The issue of poor child performance is complex. Many factors come into play. Teacher-factor, pupil-factor, defects with the system itself, infrastructural, socio-economic, cultural and political challenges could affect quality education delivery.
However, the beef of this piece is to discuss briefly how the Ghanaian school is suffering as a result of deficits in the supply of textbooks and other reading materials. Reading habits, we are told, are now low among pupils. It may not be due to laziness on the part of the child or reading difficulties but simply because the materials are not there for them to read.
The other day, I heard that some public basic schools in Accra have inadequate textbooks compelling pupils to share the few available in class. The reason was simple. For lack of support, the Ghana Education Service has been unable to produce and distribute new, quality books to schools since 2007. If Mamprobi North '1' Primary in Accra should also go through this situation, I wonder how Ave-Adzigo L/A Primary in the Volta Region would look like.
I cannot fathom how quality education can be promoted in an atmosphere of no textbooks. Hardly would one see a school these days with a well-equipped library or an office with textbooks, story books, magazines, journals, newsletters and periodicals. Even at the colleges and universities, there are problems. Most of the materials are either lacking, worn out or outdated. Most communities too do not have libraries. If any at all, the standard is often below appreciation.
As a person with several years of experience as student and teacher in rural and urban settings, I can say, with confidence, so long as this situation of no textbooks is allowed to remain, pupil performance would also continue to dwindle.
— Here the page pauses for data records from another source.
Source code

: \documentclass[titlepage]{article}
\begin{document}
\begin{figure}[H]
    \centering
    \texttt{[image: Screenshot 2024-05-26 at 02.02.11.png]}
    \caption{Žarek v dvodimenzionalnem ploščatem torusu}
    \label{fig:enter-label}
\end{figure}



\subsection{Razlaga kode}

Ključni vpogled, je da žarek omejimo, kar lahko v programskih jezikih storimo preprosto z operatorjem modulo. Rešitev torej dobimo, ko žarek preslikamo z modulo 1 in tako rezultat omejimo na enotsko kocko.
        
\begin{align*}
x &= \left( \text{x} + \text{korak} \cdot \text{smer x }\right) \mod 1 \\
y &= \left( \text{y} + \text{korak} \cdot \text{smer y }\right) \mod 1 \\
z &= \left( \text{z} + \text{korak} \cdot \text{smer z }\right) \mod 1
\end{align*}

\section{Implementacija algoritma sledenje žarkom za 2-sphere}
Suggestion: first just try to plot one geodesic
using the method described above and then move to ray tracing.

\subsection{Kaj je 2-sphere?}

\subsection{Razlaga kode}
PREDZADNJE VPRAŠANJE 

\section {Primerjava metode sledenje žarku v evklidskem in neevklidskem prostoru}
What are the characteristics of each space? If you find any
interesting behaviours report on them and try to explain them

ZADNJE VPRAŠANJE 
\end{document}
It would make no sense to tell pupils to read when there is virtually no book around. In some schools, teachers are the only source of knowledge to pupils. If the teacher should fail to give simplified notes, then majority of pupils would not have anything to read on their own.
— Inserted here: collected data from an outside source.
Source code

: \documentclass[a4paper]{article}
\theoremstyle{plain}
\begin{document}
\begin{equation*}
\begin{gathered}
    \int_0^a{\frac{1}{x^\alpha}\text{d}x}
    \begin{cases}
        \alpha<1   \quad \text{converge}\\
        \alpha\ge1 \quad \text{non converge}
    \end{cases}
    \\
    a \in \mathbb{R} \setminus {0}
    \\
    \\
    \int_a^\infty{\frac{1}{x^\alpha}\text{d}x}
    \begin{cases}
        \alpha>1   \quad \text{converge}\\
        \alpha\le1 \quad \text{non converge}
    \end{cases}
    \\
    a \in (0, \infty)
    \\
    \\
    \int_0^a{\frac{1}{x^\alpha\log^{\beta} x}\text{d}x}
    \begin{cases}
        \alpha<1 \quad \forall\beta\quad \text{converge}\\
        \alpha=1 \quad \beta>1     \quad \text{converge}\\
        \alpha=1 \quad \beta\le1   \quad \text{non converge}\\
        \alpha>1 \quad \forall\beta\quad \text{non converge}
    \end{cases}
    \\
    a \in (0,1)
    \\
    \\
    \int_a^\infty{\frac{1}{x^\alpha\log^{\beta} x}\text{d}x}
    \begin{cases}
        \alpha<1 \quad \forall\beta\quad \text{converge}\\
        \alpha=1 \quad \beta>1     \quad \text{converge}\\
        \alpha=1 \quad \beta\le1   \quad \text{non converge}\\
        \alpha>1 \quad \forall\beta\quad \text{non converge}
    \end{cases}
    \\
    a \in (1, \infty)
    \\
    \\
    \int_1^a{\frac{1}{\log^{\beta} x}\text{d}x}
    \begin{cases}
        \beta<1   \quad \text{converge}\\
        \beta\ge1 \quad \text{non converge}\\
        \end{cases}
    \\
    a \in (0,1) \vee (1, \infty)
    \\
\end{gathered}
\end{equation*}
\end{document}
A couple of days ago, I almost shed tears when a group of pupil teachers in a rural circuit lamented bitterly at the way and manner they suffer to prepare lessons for their kids. If not because it was a seminar that I was speaking at with heavy presence of education officers, I would have incited the teeming participants to stage some demonstrations to register their sentiments for immediate solutions. How could a school exist without any books on Mathematics yet pupils are expected to receive quality tuition to be able to do well?
What must be understood here is that the rural teacher, for instance, would find it difficult to get access to knowledge from other sources. In some acute situations, there are no electricity and telecommunication facilities then to talk of internet access. Roads are very bad. The rural teacher would have to move helter-skelter to fish for information. But the question still remains, to what extent can he/she reach?
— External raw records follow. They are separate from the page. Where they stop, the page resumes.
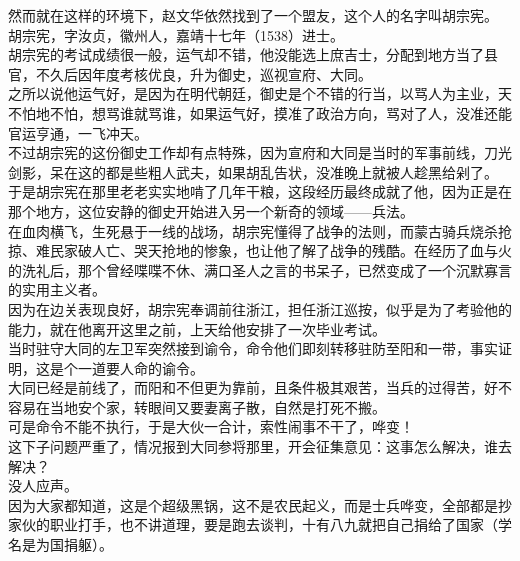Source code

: \begin{multicols}{\theparacolNo}
然而就在这样的环境下，赵文华依然找到了一个盟友，这个人的名字叫胡宗宪。\\

胡宗宪，字汝贞，徽州人，嘉靖十七年（1538）进士。\\

胡宗宪的考试成绩很一般，运气却不错，他没能选上庶吉士，分配到地方当了县官，不久后因年度考核优良，升为御史，巡视宣府、大同。\\

之所以说他运气好，是因为在明代朝廷，御史是个不错的行当，以骂人为主业，天不怕地不怕，想骂谁就骂谁，如果运气好，摸准了政治方向，骂对了人，没准还能官运亨通，一飞冲天。\\

不过胡宗宪的这份御史工作却有点特殊，因为宣府和大同是当时的军事前线，刀光剑影，呆在这的都是些粗人武夫，如果胡乱告状，没准晚上就被人趁黑给剁了。\\

于是胡宗宪在那里老老实实地啃了几年干粮，这段经历最终成就了他，因为正是在那个地方，这位安静的御史开始进入另一个新奇的领域——兵法。\\

在血肉横飞，生死悬于一线的战场，胡宗宪懂得了战争的法则，而蒙古骑兵烧杀抢掠、难民家破人亡、哭天抢地的惨象，也让他了解了战争的残酷。在经历了血与火的洗礼后，那个曾经喋喋不休、满口圣人之言的书呆子，已然变成了一个沉默寡言的实用主义者。\\

因为在边关表现良好，胡宗宪奉调前往浙江，担任浙江巡按，似乎是为了考验他的能力，就在他离开这里之前，上天给他安排了一次毕业考试。\\

当时驻守大同的左卫军突然接到谕令，命令他们即刻转移驻防至阳和一带，事实证明，这是个一道要人命的谕令。\\

大同已经是前线了，而阳和不但更为靠前，且条件极其艰苦，当兵的过得苦，好不容易在当地安个家，转眼间又要妻离子散，自然是打死不搬。\\

可是命令不能不执行，于是大伙一合计，索性闹事不干了，哗变！\\

这下子问题严重了，情况报到大同参将那里，开会征集意见：这事怎么解决，谁去解决？\\

没人应声。\\

因为大家都知道，这是个超级黑锅，这不是农民起义，而是士兵哗变，全部都是抄家伙的职业打手，也不讲道理，要是跑去谈判，十有八九就把自己捐给了国家（学名是为国捐躯）。\\


\end{multicols}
My position is that government can make available to the child speckled social interventions, such as free uniform distribution, free feeding, capitation grants, etc but still the child may perform badly if textbooks are lacking. Knowledge is derived through reading. Hardly the child can gain knowledge in an environment of no or inadequate books.
Actually, I was a bit worried when I overheard the Deputy Director-General of GES in charge of Basic Education, Mr. Stephen Adu, say to the Junior Graphic the other day that a committee has now been set up to review the textbook policy to find out the possibility of reprinting or phasing out for a new set of books to be produced to meet the needs of the child and also for correct syllabi to be printed for distribution across the country. To me, this comment has come too late and sounds like a political promise which is likely to be thrown away. Since 2007 when a new educational system was rolled out, our schools have lived till date without new books and materials, WHY?